Judith s’est effectivement fait offrir de l’argent en échange d’un rein. Elle a reçu quatre propositions en tout. Elle les a toutes ignorées. Pour moi, ce sont des signes de détresse. Ce sont des gens qui ont tellement besoin d’argent qu’ils sont prêts à vendre un rein. Je trouve tout le temps ça dramatique
, déplore Judith.
Son filet de sécurité, c’est la clinique de greffe de l’Hôpital Maisonneuve-Rosemont qui l’a tendu. Dans son message initial sur Facebook, les personnes intéressées devaient s’adresser directement au personnel de la clinique de greffe.
« Il est possible de poser vos questions, sans aucun engagement, en appelant mon centre de greffe à l'hôpital Maisonneuve-Rosemont [...] La démarche peut se faire sans que je ne sois au courant. »

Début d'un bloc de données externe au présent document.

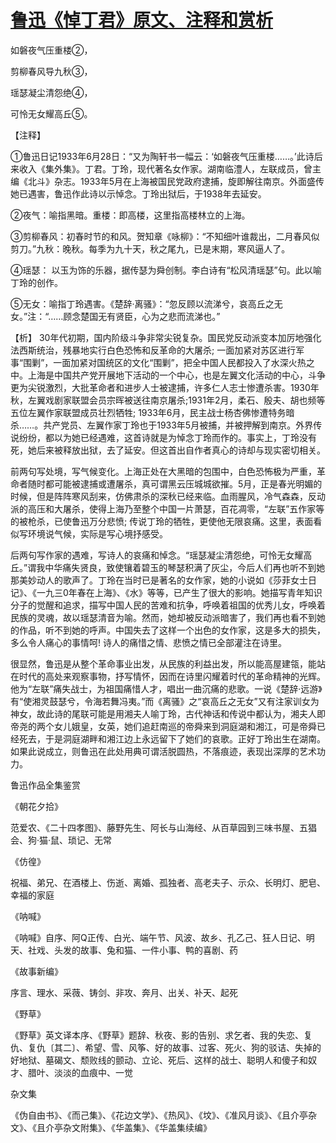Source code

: # [鲁迅《悼丁君》原文、注释和赏析](https://www.vrrw.net/wx/9373.html)

如磐夜气压重楼②，

剪柳春风导九秋③，

瑶瑟凝尘清怨绝④，

可怜无女耀高丘⑤。

【注释】

①鲁迅日记1933年6月28日：“又为陶轩书一幅云：‘如磐夜气压重楼……。’此诗后来收入《集外集》。丁君。丁玲，现代著名女作家。湖南临澧人，左联成员，曾主编《北斗》杂志。1933年5月在上海被国民党政府逮捕，旋即解往南京。外面盛传她已遇害，鲁迅作此诗以示悼念。丁玲出狱后，于1938年去延安。

②夜气：喻指黑暗。重楼：即高楼，这里指高楼林立的上海。

③剪柳春风：初春时节的和风。贺知章《咏柳》：“不知细叶谁裁出，二月春风似剪刀。”九秋：晚秋。每季为九十天，秋之尾九，已是末期，寒风逼人了。

④瑶瑟： 以玉为饰的乐器，据传瑟为舜创制。李白诗有“松风清瑶瑟”句。此以喻丁玲的创作。

⑤无女：喻指丁玲遇害。《楚辞·离骚》：“忽反顾以流涕兮，哀高丘之无女。”注：“……顾念楚国无有贤臣，心为之悲而流涕也。”



【析】 30年代初期，国内阶级斗争非常尖锐复杂。国民党反动派变本加厉地强化法西斯统治，残暴地实行白色恐怖和反革命的大屠杀; 一面加紧对苏区进行军事“围剿”，一面加紧对国统区的文化“围剿”，把全中国人民都投入了水深火热之中。上海是中国共产党开展地下活动的一个中心，也是左翼文化活动的中心，斗争更为尖锐激烈，大批革命者和进步人士被逮捕，许多仁人志士惨遭杀害。1930年秋，左翼戏剧家联盟会员宗晖被送往南京屠杀;1931年2月，柔石、殷夫、胡也频等五位左翼作家联盟成员壮烈牺牲; 1933年6月，民主战士杨杏佛惨遭特务暗杀……。共产党员、左翼作家丁玲也于1933年5月被捕，并被押解到南京。外界传说纷纷，都以为她已经遇难，这首诗就是为悼念丁玲而作的。事实上，丁玲没有死，她后来被释放出狱，去了延安。但这首出自作者真心的诗却与现实密切相关。

前两句写处境，写气候变化。上海正处在大黑暗的包围中，白色恐怖极为严重，革命者随时都可能被逮捕或遭屠杀，真可谓黑云压城城欲摧。5月，正是春光明媚的时候，但是阵阵寒风刮来，仿佛肃杀的深秋已经来临。血雨腥风，冷气森森，反动派的高压和大屠杀，使得上海乃至整个中国一片萧瑟，百花凋零，“左联”五作家等的被枪杀，已使鲁迅万分悲愤; 传说丁玲的牺牲，更使他无限哀痛。这里，表面看似写环境说气候，实际是写心境抒感受。

后两句写作家的遇难，写诗人的哀痛和悼念。“瑶瑟凝尘清怨绝，可怜无女耀高丘。”谓我中华痛失贤良，致使镶着碧玉的琴瑟积满了灰尘，今后人们再也听不到她那美妙动人的歌声了。丁玲在当时已是著名的女作家，她的小说如《莎菲女士日记》、《一九三0年春在上海》、《水》等等，已产生了很大的影响。她描写青年知识分子的觉醒和追求，描写中国人民的苦难和抗争，呼唤着祖国的优秀儿女，呼唤着民族的灵魂，故以瑶瑟清音为喻。然而，她却被反动派暗害了，我们再也看不到她的作品，听不到她的呼声。中国失去了这样一个出色的女作家，这是多大的损失，多么令人痛心的事情呵! 诗人的痛惜之情、悲愤之情已全部灌注在诗里。

很显然，鲁迅是从整个革命事业出发，从民族的利益出发，所以能高屋建瓴，能站在时代的高处来观察事物，抒写情怀，因而在诗里闪耀着时代的革命精神的光辉。他为“左联”痛失战士，为祖国痛惜人才，唱出一曲沉痛的悲歌。一说《楚辞·远游》有“使湘灵鼓瑟兮，令海若舞冯夷。”而《离骚》之“哀高丘之无女”又有注家训女为神女，故此诗的尾联可能是用湘夫人喻丁玲，古代神话和传说中都认为，湘夫人即帝尧的两个女儿娥皇，女英，她们追赶南巡的帝舜来到洞庭湖和湘江，可是帝舜已经死去，于是洞庭湖畔和湘江边上永远留下了她们的哀歌。正好丁玲出生在湖南。如果此说成立，则鲁迅在此处用典可谓活脱圆热，不落痕迹，表现出深厚的艺术功力。

鲁迅作品全集鉴赏

《朝花夕拾》

范爱农、《二十四孝图》、藤野先生、阿长与山海经、从百草园到三味书屋、五猖会、狗·猫·鼠、琐记、无常

《仿徨》

祝福、弟兄、在酒楼上、伤逝、离婚、孤独者、高老夫子、示众、长明灯、肥皂、幸福的家庭

《呐喊》

《呐喊》自序、阿Q正传、白光、端午节、风波、故乡、孔乙己、狂人日记、明天、社戏、头发的故事、兔和猫、一件小事、鸭的喜剧、药

《故事新编》

序言、理水、采薇、铸剑、非攻、奔月、出关、补天、起死

《野草》

《野草》英文译本序、《野草》题辞、秋夜、影的告别、求乞者、我的失恋、复仇、复仇〔其二〕、希望、雪、风筝、好的故事、过客、死火、狗的驳诘、失掉的好地狱、墓碣文、颓败线的颤动、立论、死后、这样的战士、聪明人和傻子和奴才、腊叶、淡淡的血痕中、一觉

杂文集

《伪自由书》、《而己集》、《花边文学》、《热风》、《坟》、《准风月谈》、《且介亭杂文》、《且介亭杂文附集》、《华盖集》、《华盖集续编》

Judith a constaté l'étanchéité de la démarche . À preuve, Frédéric a franchi toutes les étapes à son insu. Ils s'assurent que les personnes qui offrent leur rein le font pour les bonnes raisons. Ils ont même vérifié que Frédéric n’était pas quelqu’un de particulier qui serait intéressé par mon histoire, par moi, pour des raisons malsaines
, a-t-elle constaté.
Prendre en charge la recherche de son propre rein demande donc de l’encadrement et des compétences, malgré la facilité évidente avec laquelle on peut rédiger une publication sur les réseaux sociaux. Moi, j’ai la chance d’être capable de le structurer, de le penser, de le réfléchir, de faire un genre de campagne de marketing si on veut, mais c’est parce que j’ai les ressources. Ce n’est pas tout le monde qui a ça
, constate-t-elle.
Si les organes provenant de donneurs vivants ou cadavériques étaient plus nombreux, Judith n’aurait jamais eu à faire appel aux réseaux sociaux.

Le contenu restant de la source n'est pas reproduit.